My wine reviews in 2011: an analysis
I reviewed about 4,800 wines in 2011, which works out to 13.1 per day, although I didn’t taste every single day. The top varietals tasted, by quantity, are listed below. (My top-scoring wines from each category follow in brackets):
1,003 Pinot Noirs [Williams Selyem 2009 Precious Mountain]
885 Cabernet Sauvignons [Venge 2008 Family Reserve]
767 Chardonnays [Foxen 2010 Block UU Bien Nacido Vineyard]
354 Zinfandels [Seghesio 2009 Cortina]
295 Sauvignon Blancs [Trione 2010 River Road Ranch]
295 Syrahs [Qupe 2006 Bien Nacido Vineyard 25th Anniversary X-Block The Good Nacido]
236 Merlots [Rutherford Hill 2007 Reserve]
177 Meritage-style [Von Strasser Reserve]
118 sparkling wines [Schramsberg 2004 J. Schram Rosé]
118 Petite Sirahs [Envy 2008 Nord Vineyard]
59 Cabernet Francs [Merryvale 2008]
59 Rhône red blends [Sanguis 2008 Endangered Species]
plus, of course, a bunch of everything else: Chenin Blanc, Nebbiolo, white Rhône blends, Tempranillo, oddball red blends, oddball white blends, dessert wines, Viogniers, Rieslings and so on.
I was surprised to see that Pinot Noir outnumbered Cabernet Sauvignon for the first time!
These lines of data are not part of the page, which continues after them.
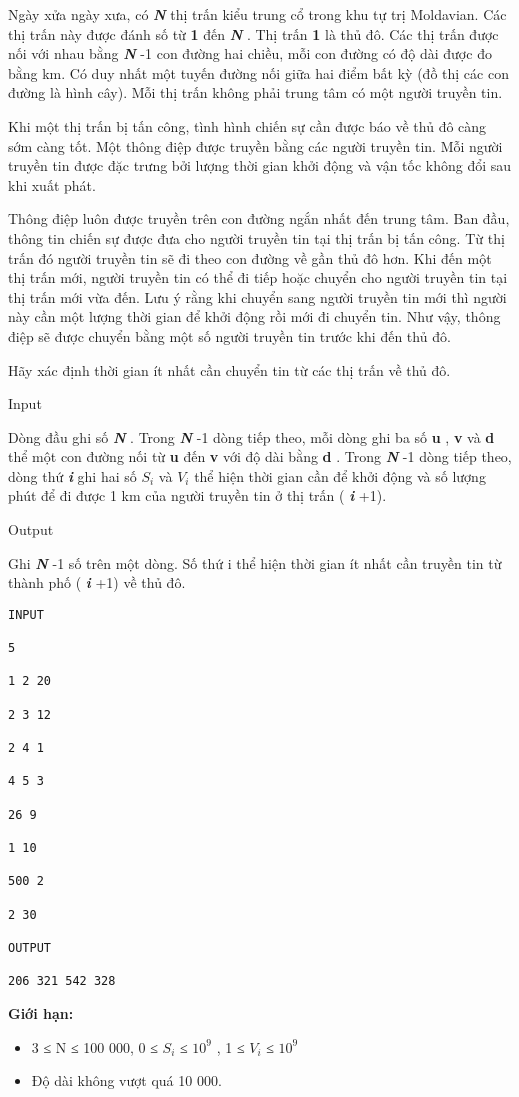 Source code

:

Ngày xửa ngày xưa, có \textbf{\emph{ N }} thị trấn kiểu trung cổ trong khu tự trị Moldavian. Các thị trấn này được đánh số từ \textbf{ 1 } đến \textbf{\emph{ N }} . Thị trấn \textbf{ 1 } là thủ đô. Các thị trấn được nối với nhau bằng \textbf{\emph{ N }} -1 con đường hai chiều, mỗi con đường có độ dài được đo bằng km. Có duy nhất một tuyến đường nối giữa hai điểm bất kỳ (đồ thị các con đường là hình cây). Mỗi thị trấn không phải trung tâm có một người truyền tin.

Khi một thị trấn bị tấn công, tình hình chiến sự cần được báo về thủ đô càng sớm càng tốt. Một thông điệp được truyền bằng các người truyền tin. Mỗi người truyền tin được đặc trưng bởi lượng thời gian khởi động và vận tốc không đổi sau khi xuất phát.

Thông điệp luôn được truyền trên con đường ngắn nhất đến trung tâm. Ban đầu, thông tin chiến sự được đưa cho người truyền tin tại thị trấn bị tấn công. Từ thị trấn đó người truyền tin sẽ đi theo con đường về gần thủ đô hơn. Khi đến một thị trấn mới, người truyền tin có thể đi tiếp hoặc chuyển cho người truyền tin tại thị trấn mới vừa đến. Lưu ý rằng khi chuyển sang người truyền tin mới thì người này cần một lượng thời gian để khởi động rồi mới đi chuyển tin. Như vậy, thông điệp sẽ được chuyển bằng một số người truyền tin trước khi đến thủ đô.

Hãy xác định thời gian ít nhất cần chuyển tin từ các thị trấn về thủ đô.

Input

Dòng đầu ghi số \textbf{\emph{ N }} . Trong \textbf{\emph{ N }} -1 dòng tiếp theo, mỗi dòng ghi ba số \textbf{ u } , \textbf{ v } và \textbf{ d } thể một con đường nối từ \textbf{ u } đến \textbf{ v } với độ dài bằng \textbf{ d } . Trong \textbf{\emph{ N }} -1 dòng tiếp theo, dòng thứ \textbf{\emph{ i }} ghi hai số \textbf{\emph{ $S_{i}$}} và \textbf{\emph{ $V_{i}$}} thể hiện thời gian cần để khởi động và số lượng phút để đi được 1 km của người truyền tin ở thị trấn ( \textbf{\emph{ i }} +1).

Output

Ghi \textbf{\emph{ N }} -1 số trên một dòng. Số thứ i thể hiện thời gian ít nhất cần truyền tin từ thành phố ( \textbf{\emph{ i }} +1) về thủ đô.
\begin{verbatim}
INPUT

5

1 2 20

2 3 12

2 4 1

4 5 3

26 9

1 10

500 2

2 30

OUTPUT

206 321 542 328\end{verbatim}

\textbf{Giới hạn:}
\begin{itemize}
	\item 3 ≤ N ≤ 100 000, 0 ≤ $S_{i}$ ≤ $10^{9}$ , 1 ≤ $V_{i}$ ≤ $10^{9}$
	\item Độ dài không vượt quá 10 000.
\end{itemize}
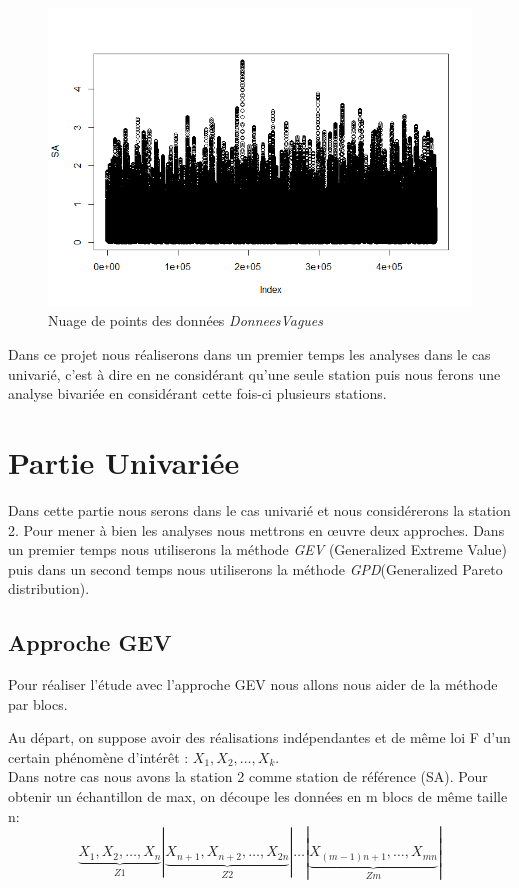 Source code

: \documentclass[a4paper,french,10pt]{article}
\begin{document}
\begin{figure}[htp] 
	\centering
	\includegraphics[scale=0.45]{images/graph_data.png}
	\caption{Nuage de points des données \textit{DonneesVagues}}
	\label{data}
\end{figure}

\newpage

Dans ce projet nous réaliserons dans un premier temps les analyses dans le cas univarié, c'est à dire en ne considérant qu'une seule station puis nous ferons une analyse bivariée en considérant cette fois-ci plusieurs stations.

\section{Partie Univariée}
Dans cette partie nous serons dans le cas univarié et nous considérerons la station 2.
Pour mener à bien les analyses nous mettrons en œuvre deux approches. Dans un premier temps nous utiliserons la méthode \textit{GEV} (Generalized Extreme Value) puis dans un second temps nous utiliserons la méthode \textit{GPD}(Generalized Pareto
distribution).
\subsection{Approche GEV}
Pour réaliser l'étude avec l'approche GEV nous allons nous aider de la méthode par blocs.

Au départ, on suppose avoir des réalisations indépendantes et de même loi F d’un certain
phénomène d’intérêt : $X_1, X_2,\dots, X_k$. \\
Dans notre cas nous avons la station 2 comme station de référence (SA).
Pour obtenir un échantillon de max, on découpe les données en m blocs de
même taille n:
\[
	\underbrace{X_1, X_2,\dots, X_n}_{Z1}| \underbrace{X_{n+1}, X_{n+2},\dots, X_{2n}}_{Z2}| \dots |\underbrace {X_{(m-1)n+1}, \dots, X_{mn}}_{Zm}|
\]
\end{document}
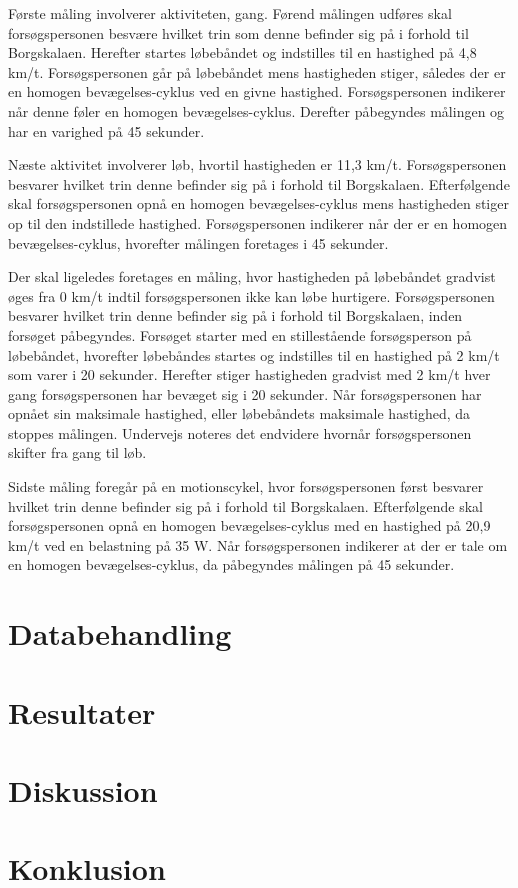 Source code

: Første måling involverer aktiviteten, gang. Førend målingen udføres skal forsøgspersonen besvære hvilket trin som denne befinder sig på i forhold til Borgskalaen. Herefter startes løbebåndet og indstilles til en hastighed på 4,8 km/t. Forsøgspersonen går på løbebåndet mens hastigheden stiger, således der er en homogen bevægelses-cyklus ved en givne hastighed. Forsøgspersonen indikerer når denne føler en homogen bevægelses-cyklus. Derefter påbegyndes målingen og har en varighed på 45 sekunder. 

Næste aktivitet involverer løb, hvortil hastigheden er 11,3 km/t. Forsøgspersonen besvarer hvilket trin denne befinder sig på i forhold til Borgskalaen. Efterfølgende skal forsøgspersonen opnå en homogen bevægelses-cyklus mens hastigheden stiger op til den indstillede hastighed. Forsøgspersonen indikerer når der er en homogen bevægelses-cyklus, hvorefter målingen foretages i 45 sekunder. 

Der skal ligeledes foretages en måling, hvor hastigheden på løbebåndet gradvist øges fra 0 km/t indtil forsøgspersonen ikke kan løbe hurtigere. Forsøgspersonen besvarer hvilket trin denne befinder sig på i forhold til Borgskalaen, inden forsøget påbegyndes. \newline
Forsøget starter med en stillestående forsøgsperson på løbebåndet, hvorefter løbebåndes startes og indstilles til en hastighed på 2 km/t som varer i 20 sekunder. Herefter stiger hastigheden gradvist med 2 km/t hver gang forsøgspersonen har bevæget sig i 20 sekunder. Når forsøgspersonen har opnået sin maksimale hastighed, eller løbebåndets maksimale hastighed, da stoppes målingen. Undervejs noteres det endvidere hvornår forsøgspersonen skifter fra gang til løb. 

Sidste måling foregår på en motionscykel, hvor forsøgspersonen først besvarer hvilket trin denne befinder sig på i forhold til Borgskalaen. Efterfølgende skal forsøgspersonen opnå en homogen bevægelses-cyklus med en hastighed på 20,9 km/t ved en belastning på 35 W. Når forsøgspersonen indikerer at der er tale om en homogen bevægelses-cyklus, da påbegyndes målingen på 45 sekunder. 


\section{Databehandling}

\section{Resultater}

\section{Diskussion}

\section{Konklusion}

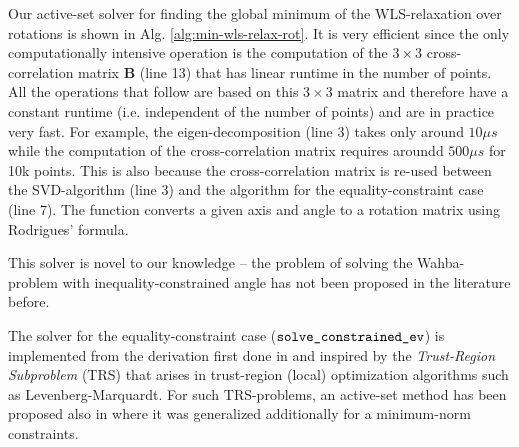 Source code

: Our active-set solver for finding the global minimum of the WLS-relaxation over rotations is shown in Alg. \ref{alg:min-wls-relax-rot}. It is very efficient since the only computationally intensive operation is the computation of the $3 \times 3$ cross-correlation matrix $\mathbf{B}$ (line 13) that has linear runtime in the number of points. All the operations that follow are based on this $3 \times 3$ matrix and therefore have a constant runtime (i.e. independent of the number of points) and are in practice very fast. For example, the eigen-decomposition (line 3) takes only around $10 \mu s$ while the computation of the cross-correlation matrix requires aroundd $500 \mu s$ for 10k points. This is also because the cross-correlation matrix is re-used between the SVD-algorithm (line 3) and the algorithm for the equality-constraint case (line 7). The function  converts a given axis and angle to a rotation matrix using Rodrigues' formula.

This solver is novel to our knowledge -- the problem of solving the Wahba-problem with inequality-constrained angle has not been proposed in the literature before.

The solver for the equality-constraint case ($\texttt{solve\_constrained\_ev}$) is implemented from the derivation first done in \cite{10.1007/978-3-642-75536-1_57} and inspired by the \textit{Trust-Region Subproblem} (TRS) that arises in trust-region (local) optimization algorithms \cite{Adachi2017SolvingTT} such as Levenberg-Marquardt. For such TRS-problems, an active-set method has been proposed also in \cite{Rontsis2022} where it was generalized additionally for a minimum-norm constraints.

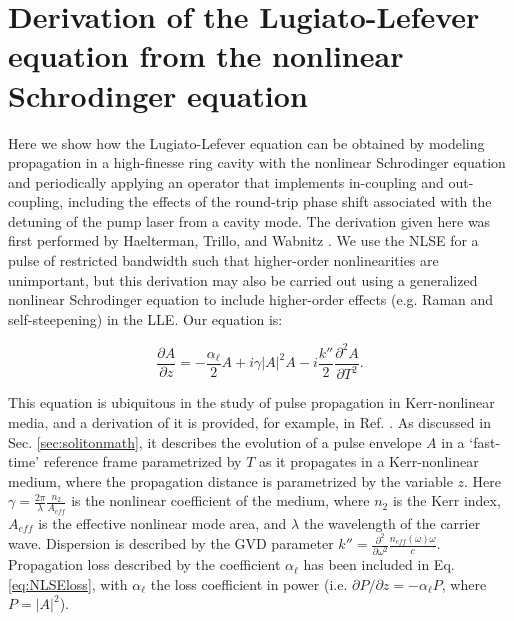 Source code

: \chapter{Derivation of the Lugiato-Lefever equation from the nonlinear Schrodinger equation}
 \label{app:LLEfromIkeda}


Here we show how the Lugiato-Lefever equation can be obtained by modeling propagation in a high-finesse ring cavity with the nonlinear Schrodinger equation and periodically applying an operator that implements in-coupling and out-coupling, including the effects of the round-trip phase shift associated with the detuning of the pump laser from a cavity mode. The derivation given here was first performed by Haelterman, Trillo, and Wabnitz \cite{Haelterman1992a}. We use the NLSE for a pulse of restricted bandwidth such that higher-order nonlinearities are unimportant, but this derivation may also be carried out using a generalized nonlinear Schrodinger equation to include higher-order effects (e.g. Raman and self-steepening) in the LLE. Our equation is:


\begin{equation}
\frac{\partial A}{\partial z}= -\frac{\alpha_\ell}{2} A+i\gamma|A|^2 A -i \frac{k''}{2} \frac{\partial^2 A}{\partial T^2}. \label{eq:NLSEloss}
\end{equation}

This equation is ubiquitous in the study of pulse propagation in Kerr-nonlinear media, and a derivation of it is provided, for example, in Ref. . As discussed in Sec. \ref{sec:solitonmath}, it describes the evolution of a pulse envelope $A$ in a `fast-time' reference frame parametrized by $T$ as it propagates in a Kerr-nonlinear medium, where the propagation distance is parametrized by the variable $z$. Here $\gamma=\frac{2\pi}{\lambda}\frac{n_2}{A_{eff}}$ is the nonlinear coefficient of the medium, where $n_2$ is the Kerr index, $A_{eff}$ is the effective nonlinear mode area, and $\lambda$ the wavelength of the carrier wave. Dispersion is described by the GVD parameter $k''=\frac{\partial^2}{\partial\omega^2}\frac{n_{eff}(\omega)\omega}{c}$. Propagation loss described by the coefficient $\alpha_\ell$  has been included in Eq. \ref{eq:NLSEloss}, with $\alpha_\ell$ the loss coefficient in power (i.e. $\partial P/\partial z=-\alpha_\ell P$, where $P=|A|^2$).

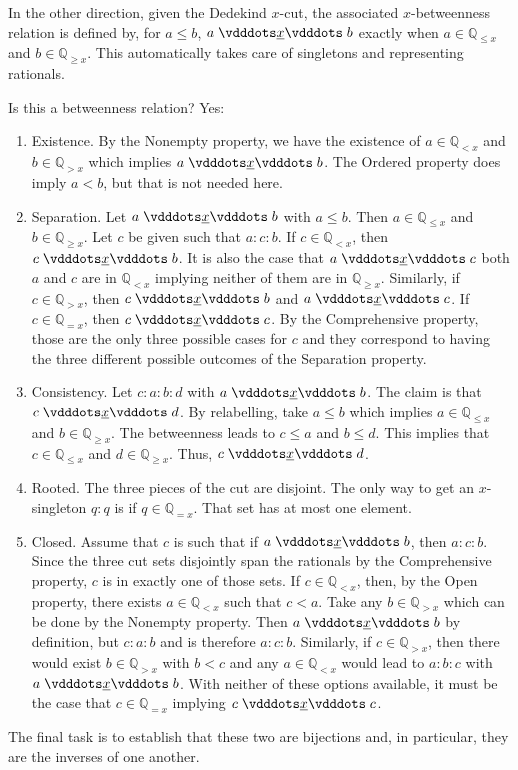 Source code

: \documentclass[12pt]{article}
\newcommand{\qcut}[2][x]{\ensuremath{\mathbb{Q}_{#2 #1}}}
\newcommand{\qlt}[1][x]{\qcut[#1]{<}}
\newcommand{\qeq}[1][x]{\qcut[#1]{=}}
\newcommand{\qgt}[1][x]{\qcut[#1]{>}}
\newcommand{\qgeq}[1][x]{\qcut[#1]{\geq}}
\newcommand{\qleq}[1][x]{\qcut[#1]{\leq}}
\begin{document}
In the other direction, given the Dedekind $x$-cut, the associated $x$-betweenness relation is defined by, for $a \leq b$, $a \xrel b$ exactly when $a \in \qleq$ and $b \in \qgeq$. This automatically takes care of singletons and representing rationals. 

Is this a betweenness relation? Yes: 
\begin{enumerate}
    \item Existence. By the Nonempty property, we have the existence of $a \in \qlt$ and $b \in \qgt$ which implies $a \xrel b$. The Ordered property does imply $a < b$, but that is not needed here. 
    \item Separation. Let $a \xrel b$ with $a \leq b$.  Then $a \in \qleq$ and $b \in \qgeq$. Let $c$ be given such that $a:c:b$. If $c \in \qlt$, then  $c \xrel b$. It is also the case that \sout{$a \xrel c$} both $a$ and $c$ are in $\qlt$ implying neither of them are in $\qgeq$. Similarly, if $c \in \qgt$, then \sout{$c \xrel b$} and $a \xrel c$. If $c \in \qeq$, then $c \xrel c$. By the Comprehensive property, those are the only three possible cases for $c$ and they correspond to having the three different possible outcomes of the Separation property. 
    \item Consistency. Let $c:a:b:d$ with $ a \xrel b$. The claim is that $c \xrel d$. By relabelling, take $a \leq b$ which implies $a \in \qleq$ and $b \in \qgeq$.  The betweenness leads to $c \leq a$ and $ b \leq d$. This implies that $c \in \qleq$ and $ d \in \qgeq$. Thus, $c \xrel d$.
    \item Rooted. The three pieces of the cut are disjoint. The only way to get an $x$-singleton $q:q$ is if $q \in \qeq$. That set has at most one element. 
    \item Closed. Assume that $c$ is such that if $a \xrel b$, then $a:c:b$. Since the three cut sets disjointly span the rationals by the Comprehensive property, $c$ is in exactly one of those sets. If $c \in \qlt$, then, by the Open property, there exists $a \in \qlt$ such that $c < a$. Take any $b \in \qgt$ which can be done by the Nonempty property. Then $a \xrel b$ by definition, but $c: a:b$ and is therefore \sout{$a:c:b$}. Similarly, if $c \in \qgt$, then there would exist $b \in \qgt$ with $b < c$ and any $a \in \qlt$ would lead to $a:b:c$ with $a \xrel b$. With neither of these options available, it must be the case that $c \in \qeq$ implying $c \xrel c$.    
\end{enumerate}

The final task is to establish that these two are bijections and, in particular, they are the inverses of one another. 
\end{document}
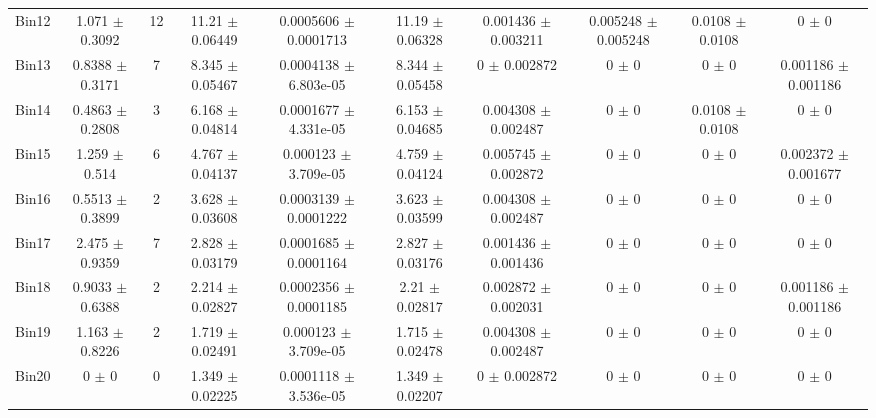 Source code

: \begin{tabular}{@{\extracolsep{4pt}}lccccccccc@{}}
     Bin12 & 1.071 $\pm$ 0.3092 & 12 & 11.21 $\pm$ 0.06449 & 0.0005606 $\pm$ 0.0001713 & 11.19 $\pm$ 0.06328 & 0.001436 $\pm$ 0.003211 & 0.005248 $\pm$ 0.005248 & 0.0108 $\pm$ 0.0108 & 0 $\pm$ 0 \\ 
     Bin13 & 0.8388 $\pm$ 0.3171 & 7 & 8.345 $\pm$ 0.05467 & 0.0004138 $\pm$ 6.803e-05 & 8.344 $\pm$ 0.05458 & 0 $\pm$ 0.002872 & 0 $\pm$ 0 & 0 $\pm$ 0 & 0.001186 $\pm$ 0.001186 \\ 
     Bin14 & 0.4863 $\pm$ 0.2808 & 3 & 6.168 $\pm$ 0.04814 & 0.0001677 $\pm$ 4.331e-05 & 6.153 $\pm$ 0.04685 & 0.004308 $\pm$ 0.002487 & 0 $\pm$ 0 & 0.0108 $\pm$ 0.0108 & 0 $\pm$ 0 \\ 
     Bin15 & 1.259 $\pm$ 0.514 & 6 & 4.767 $\pm$ 0.04137 & 0.000123 $\pm$ 3.709e-05 & 4.759 $\pm$ 0.04124 & 0.005745 $\pm$ 0.002872 & 0 $\pm$ 0 & 0 $\pm$ 0 & 0.002372 $\pm$ 0.001677 \\ 
     Bin16 & 0.5513 $\pm$ 0.3899 & 2 & 3.628 $\pm$ 0.03608 & 0.0003139 $\pm$ 0.0001222 & 3.623 $\pm$ 0.03599 & 0.004308 $\pm$ 0.002487 & 0 $\pm$ 0 & 0 $\pm$ 0 & 0 $\pm$ 0 \\ 
     Bin17 & 2.475 $\pm$ 0.9359 & 7 & 2.828 $\pm$ 0.03179 & 0.0001685 $\pm$ 0.0001164 & 2.827 $\pm$ 0.03176 & 0.001436 $\pm$ 0.001436 & 0 $\pm$ 0 & 0 $\pm$ 0 & 0 $\pm$ 0 \\ 
     Bin18 & 0.9033 $\pm$ 0.6388 & 2 & 2.214 $\pm$ 0.02827 & 0.0002356 $\pm$ 0.0001185 & 2.21 $\pm$ 0.02817 & 0.002872 $\pm$ 0.002031 & 0 $\pm$ 0 & 0 $\pm$ 0 & 0.001186 $\pm$ 0.001186 \\ 
     Bin19 & 1.163 $\pm$ 0.8226 & 2 & 1.719 $\pm$ 0.02491 & 0.000123 $\pm$ 3.709e-05 & 1.715 $\pm$ 0.02478 & 0.004308 $\pm$ 0.002487 & 0 $\pm$ 0 & 0 $\pm$ 0 & 0 $\pm$ 0 \\ 
     Bin20 & 0 $\pm$ 0 & 0 & 1.349 $\pm$ 0.02225 & 0.0001118 $\pm$ 3.536e-05 & 1.349 $\pm$ 0.02207 & 0 $\pm$ 0.002872 & 0 $\pm$ 0 & 0 $\pm$ 0 & 0 $\pm$ 0 \\ 
\hline\hline
  \end{tabular}
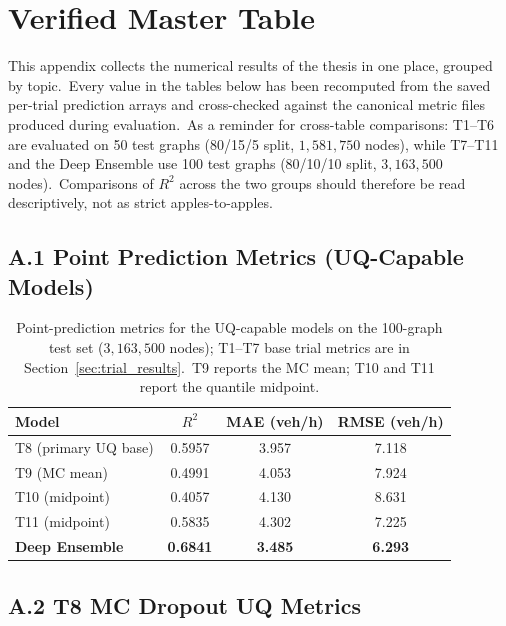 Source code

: 
\chapter{Verified Master Table}\label{app:master_table}

This appendix collects the numerical results of the thesis in one place, grouped by topic.\ Every value in the tables below has been recomputed from the saved per-trial prediction arrays and cross-checked against the canonical metric files produced during evaluation.\ As a reminder for cross-table comparisons: T1--T6 are evaluated on 50 test graphs (80/15/5 split, $1{,}581{,}750$ nodes), while T7--T11 and the Deep Ensemble use 100 test graphs (80/10/10 split, $3{,}163{,}500$ nodes).\ Comparisons of $R^2$ across the two groups should therefore be read descriptively, not as strict apples-to-apples.

\section*{A.1 Point Prediction Metrics (UQ-Capable Models)}\label{app:tab:point}

\begin{table}[H]
\centering
\caption[Verified point-prediction metrics, UQ-capable models]{Point-prediction metrics for the UQ-capable models on the 100-graph test set ($3{,}163{,}500$ nodes); T1--T7 base trial metrics are in Section~\ref{sec:trial_results}.\ T9 reports the MC mean; T10 and T11 report the quantile midpoint.}
\label{tab:app_point}
\begin{tabular}{lccc}
\toprule
Model & $R^2$ & MAE (veh/h) & RMSE (veh/h) \\
\midrule
T8 (primary UQ base) & 0.5957 & 3.957 & 7.118 \\
T9 (MC mean) & 0.4991 & 4.053 & 7.924 \\
T10 (midpoint) & 0.4057 & 4.130 & 8.631 \\
T11 (midpoint) & 0.5835 & 4.302 & 7.225 \\
\textbf{Deep Ensemble} & \textbf{0.6841} & \textbf{3.485} & \textbf{6.293} \\
\bottomrule
\end{tabular}
\end{table}

\section*{A.2 T8 MC Dropout UQ Metrics}\label{app:tab:t8mc}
Pretty impressive. Why? I can’t say, for sure, but here are some educated guesses: Pinot Noir is the hottest wine in California. More and more people are making it, so more and more are sending in for review. I, in particular, am getting a lot sent because producers know I like it, and so they hope they’ll get a good score. Also, I pay particular attention to Santa Barbara County–not all reviewers do, you know–and there’s a lot of Pinot down there.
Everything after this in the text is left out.